** Exercise brief **
Give every line of the data again, exactly as it is written.

Material for this exercise below:

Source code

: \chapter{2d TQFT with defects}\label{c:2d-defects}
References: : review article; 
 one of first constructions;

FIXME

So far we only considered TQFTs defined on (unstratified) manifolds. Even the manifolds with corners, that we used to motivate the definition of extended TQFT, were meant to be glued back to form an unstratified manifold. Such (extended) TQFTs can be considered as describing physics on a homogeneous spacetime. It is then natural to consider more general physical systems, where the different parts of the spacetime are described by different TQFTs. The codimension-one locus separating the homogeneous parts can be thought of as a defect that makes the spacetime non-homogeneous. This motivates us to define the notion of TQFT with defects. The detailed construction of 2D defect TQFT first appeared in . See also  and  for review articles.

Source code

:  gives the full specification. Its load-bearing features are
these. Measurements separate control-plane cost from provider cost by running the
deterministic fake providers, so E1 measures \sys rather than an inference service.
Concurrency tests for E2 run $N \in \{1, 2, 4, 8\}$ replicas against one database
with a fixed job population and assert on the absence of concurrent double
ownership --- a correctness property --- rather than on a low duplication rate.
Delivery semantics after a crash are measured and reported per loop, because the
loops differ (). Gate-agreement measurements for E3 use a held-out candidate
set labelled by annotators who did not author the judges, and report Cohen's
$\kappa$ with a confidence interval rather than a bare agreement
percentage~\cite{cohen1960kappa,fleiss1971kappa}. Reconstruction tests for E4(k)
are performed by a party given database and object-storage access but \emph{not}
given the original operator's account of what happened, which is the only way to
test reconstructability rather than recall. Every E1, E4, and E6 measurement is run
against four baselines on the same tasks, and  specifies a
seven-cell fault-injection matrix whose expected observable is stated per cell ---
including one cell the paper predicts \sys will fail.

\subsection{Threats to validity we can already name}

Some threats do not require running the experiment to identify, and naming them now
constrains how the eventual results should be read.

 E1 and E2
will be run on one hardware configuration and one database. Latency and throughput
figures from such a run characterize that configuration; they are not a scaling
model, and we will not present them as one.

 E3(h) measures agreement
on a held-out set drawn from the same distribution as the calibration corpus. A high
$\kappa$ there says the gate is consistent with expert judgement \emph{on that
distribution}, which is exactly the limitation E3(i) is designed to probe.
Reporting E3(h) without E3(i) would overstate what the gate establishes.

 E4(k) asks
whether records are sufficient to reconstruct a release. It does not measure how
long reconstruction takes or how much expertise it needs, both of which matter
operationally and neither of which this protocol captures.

End of Material for this exercise.

** Response to this task **
Source code

: \chapter{2d TQFT with defects}\label{c:2d-defects}
References: : review article; 
 one of first constructions;

FIXME

So far we only considered TQFTs defined on (unstratified) manifolds. Even the manifolds with corners, that we used to motivate the definition of extended TQFT, were meant to be glued back to form an unstratified manifold. Such (extended) TQFTs can be considered as describing physics on a homogeneous spacetime. It is then natural to consider more general physical systems, where the different parts of the spacetime are described by different TQFTs. The codimension-one locus separating the homogeneous parts can be thought of as a defect that makes the spacetime non-homogeneous. This motivates us to define the notion of TQFT with defects. The detailed construction of 2D defect TQFT first appeared in . See also  and  for review articles.

Source code

:  gives the full specification. Its load-bearing features are
these. Measurements separate control-plane cost from provider cost by running the
deterministic fake providers, so E1 measures \sys rather than an inference service.
Concurrency tests for E2 run $N \in \{1, 2, 4, 8\}$ replicas against one database
with a fixed job population and assert on the absence of concurrent double
ownership --- a correctness property --- rather than on a low duplication rate.
Delivery semantics after a crash are measured and reported per loop, because the
loops differ (). Gate-agreement measurements for E3 use a held-out candidate
set labelled by annotators who did not author the judges, and report Cohen's
$\kappa$ with a confidence interval rather than a bare agreement
percentage~\cite{cohen1960kappa,fleiss1971kappa}. Reconstruction tests for E4(k)
are performed by a party given database and object-storage access but \emph{not}
given the original operator's account of what happened, which is the only way to
test reconstructability rather than recall. Every E1, E4, and E6 measurement is run
against four baselines on the same tasks, and  specifies a
seven-cell fault-injection matrix whose expected observable is stated per cell ---
including one cell the paper predicts \sys will fail.

\subsection{Threats to validity we can already name}

Some threats do not require running the experiment to identify, and naming them now
constrains how the eventual results should be read.

 E1 and E2
will be run on one hardware configuration and one database. Latency and throughput
figures from such a run characterize that configuration; they are not a scaling
model, and we will not present them as one.

 E3(h) measures agreement
on a held-out set drawn from the same distribution as the calibration corpus. A high
$\kappa$ there says the gate is consistent with expert judgement \emph{on that
distribution}, which is exactly the limitation E3(i) is designed to probe.
Reporting E3(h) without E3(i) would overstate what the gate establishes.

 E4(k) asks
whether records are sufficient to reconstruct a release. It does not measure how
long reconstruction takes or how much expertise it needs, both of which matter
operationally and neither of which this protocol captures.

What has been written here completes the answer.